Neste breve artigo falaremos um sobre a estrutura narrativa do baralho Petit Lenormand, sua expansão dentro do mundo oracular contemporâneo e sobre cartomancia brasileira.
Dos livros de emblemas ao “Jogo da Esperança”
Para entender as origens iconográficas das cartas do petit Lenormand precisamos retroceder ao século XVI, mais especificamente ao ano de 1531 quando da publicação do livro de poemas ilustrados Emblematum liber de Andrea Alciato (1492-1550). A mencionada obra inaugura a criação de um novo gênero literário, que teve muito destaque entre os séculos XVI e XVIII, que possuía a premissa de criar uma linguagem universal através de imagens, à semelhança dos hieróglifos egípcios, utilizando este recurso para a transmissão de conteúdos pedagógicos e moralizantes.
Era possível então, ao entrar em contato com uma imagem específica, que a pessoa pudesse mobilizar uma série de valores que faziam parte do repertório cultural e social de sua época e para que isso acontecesse não era estritamente necessário que se soubesse ler. Os elementos presentes ali eram tão comuns aos cidadãos daquele tempo, que somente o contato com o símbolo já mobilizava os valores associados a ele e era possível construir uma narrativa coerente a partir desta faísca inicial.
O “Jogo da esperança” criado em Nuremberg (Alemanha) em 1799 por Johann Kaspar Hechtel (1771-1799) é o protótipo do que hoje conhecemos como baralho petit Lenormand. Ele também foi desenvolvido com uma finalidade pedagógica, além de lúdica, de entretenimento, como um jogo de mesa em formato de cartas no qual encontramos uma similitude de propósito e um diálogo importante em termos iconográficos com o universo dos emblemas.
A dimensão narrativa já estava presente no espaço lúdico do uso do jogo uma vez que ao lançar os dados e caminhar sobre as cartas, o jogador ia formando uma história com seus percalços e vitórias a partir do significado de cada imagem.

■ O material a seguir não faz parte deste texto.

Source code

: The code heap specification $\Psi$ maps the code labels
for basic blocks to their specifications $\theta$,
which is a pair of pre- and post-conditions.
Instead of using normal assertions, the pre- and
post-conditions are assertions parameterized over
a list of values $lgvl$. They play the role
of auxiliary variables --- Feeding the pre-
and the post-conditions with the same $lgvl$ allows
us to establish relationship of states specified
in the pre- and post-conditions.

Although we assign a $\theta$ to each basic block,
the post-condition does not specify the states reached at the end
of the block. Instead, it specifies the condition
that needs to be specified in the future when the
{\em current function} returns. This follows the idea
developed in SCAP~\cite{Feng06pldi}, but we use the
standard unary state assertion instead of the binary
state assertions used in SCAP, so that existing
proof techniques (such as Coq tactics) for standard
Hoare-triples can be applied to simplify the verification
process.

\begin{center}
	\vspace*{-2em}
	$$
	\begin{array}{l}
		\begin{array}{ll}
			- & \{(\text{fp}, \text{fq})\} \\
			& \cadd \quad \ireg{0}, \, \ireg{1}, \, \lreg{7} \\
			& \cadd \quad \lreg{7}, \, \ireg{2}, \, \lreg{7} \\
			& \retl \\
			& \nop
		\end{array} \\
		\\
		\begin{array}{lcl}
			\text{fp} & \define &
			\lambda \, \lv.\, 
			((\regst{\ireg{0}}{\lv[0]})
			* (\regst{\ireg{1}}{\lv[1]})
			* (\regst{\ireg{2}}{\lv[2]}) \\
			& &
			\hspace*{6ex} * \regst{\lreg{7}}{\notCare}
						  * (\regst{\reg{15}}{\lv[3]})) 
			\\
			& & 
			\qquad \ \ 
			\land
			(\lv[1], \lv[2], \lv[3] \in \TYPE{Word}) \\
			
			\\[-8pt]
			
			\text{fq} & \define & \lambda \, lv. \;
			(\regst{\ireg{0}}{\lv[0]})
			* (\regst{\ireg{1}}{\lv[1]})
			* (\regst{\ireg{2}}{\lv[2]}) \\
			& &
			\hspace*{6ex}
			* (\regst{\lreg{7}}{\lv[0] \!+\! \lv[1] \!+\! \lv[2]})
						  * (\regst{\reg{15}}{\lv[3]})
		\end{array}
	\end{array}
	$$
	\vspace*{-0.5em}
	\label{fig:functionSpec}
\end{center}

A pesquisadora Tali Goodwin, em parceria com Marcus Katz, foi a responsável por trazer à luz determinadas informações sobre as regras do jogo, trazendo à tona as seguintes passagens traduzidas por Alexsander Lepletier para o site clube do tarô:
“As instruções trazem regras de jogo e formas simples de prever o futuro contanto histórias (...) Também é possível jogar um divertido jogo oracular com essas cartas embaralhando-se as 36 e deixando a pessoa para quem é destinado o oráculo corta-las e depois dispô-las em 5 linhas com 4 linhas de 8 cartas e a quinta com as 4 restantes. Se a pessoa que consulta é uma mulher, lâmina 29 começa-se compondo um alegre conto a partir das cartas que a rodeiam. Se para um homem, o conto começa da lâmina 28 e, mais uma vez, usa-se as cartas que a rodeiam. Isso trará muita diversão para qualquer boa companhia.”

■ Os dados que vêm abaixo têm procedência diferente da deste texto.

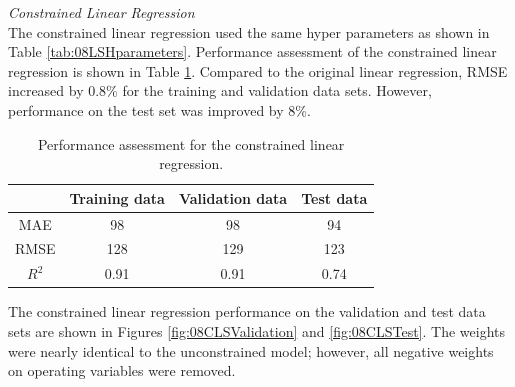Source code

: \noindent
\textit{Constrained Linear Regression} \\
\indent
The constrained linear regression used the same hyper parameters as shown in Table \ref{tab:08LSHparameters}.  Performance assessment of the constrained linear regression is shown in Table \ref{tab:08ConstLSPerformance}. Compared to the original linear regression, RMSE increased by 0.8\% for the training and validation data sets.  However, performance on the test set was improved by 8\%.  
\begin{table}[h]
    \centering
    {
    \begin{tabular}{ c | c | c | c}
                             &  Training data    &  Validation data   &    Test data      \\
        \hline
        MAE                  &  98               &    98              &  94     \\
        RMSE                 &  128              &   129              &  123    \\ 
        $R^2$                &  0.91             &   0.91             &  0.74   \\
    \end{tabular}}
    \caption{Performance assessment for the constrained linear regression.}
    \label{tab:08ConstLSPerformance}
\end{table}
The constrained linear regression performance on the validation and test data sets are shown in Figures \ref{fig:08CLSValidation} and \ref{fig:08CLSTest}. The weights were nearly identical to the unconstrained model; however, all negative weights on operating variables were removed.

Essa descrição é a semente do que hoje se conhece por gran tableau, gran tablero ou mesa real, tirada muito comum no uso deste oráculo, que é inspirada nas instruções fornecidas acima e que constitui, na perspectiva que trazemos no presente artigo, a expressão máxima do potencial narrativo deste sistema. Seja então pela construção discursiva a partir da interpretação dos emblemas contidos nas cartas, a capacidade de contar uma história através de imagens se vê potencializada pela proposta de organização do jogo a partir da figura central das cartas testemunha- homem: carta 28 e mulher: carta 29.
Jogo da esperança Reprodução do acervo do museu britânico
A chegada à França e sua publicação como cartas de oracular
Após seu primeiro uso com fins pedagógicos e lúdicos, as cartas chegam à França e é neste momento em que se transformam definitivamente em um oráculo. É em 1840 que a casa Grimaud publica um oráculo com 36 cartas, baseado no “Jogo da esperança” e o nomeia de “Petit Lenormand”, fazendo referência à famosa cartomante da corte de Napoleão Madame Marie-Anne Le Normand (1772-1843). Acompanhando a estratégia de marketing que envolvia o nome da célebre cartomante, os primeiros baralhos traziam em seu interior um livreto com as explicações dos significados das cartas e dos métodos de tiragem de autoria de Philippe Lenormand, um possível sobrinho de Marie-Anne.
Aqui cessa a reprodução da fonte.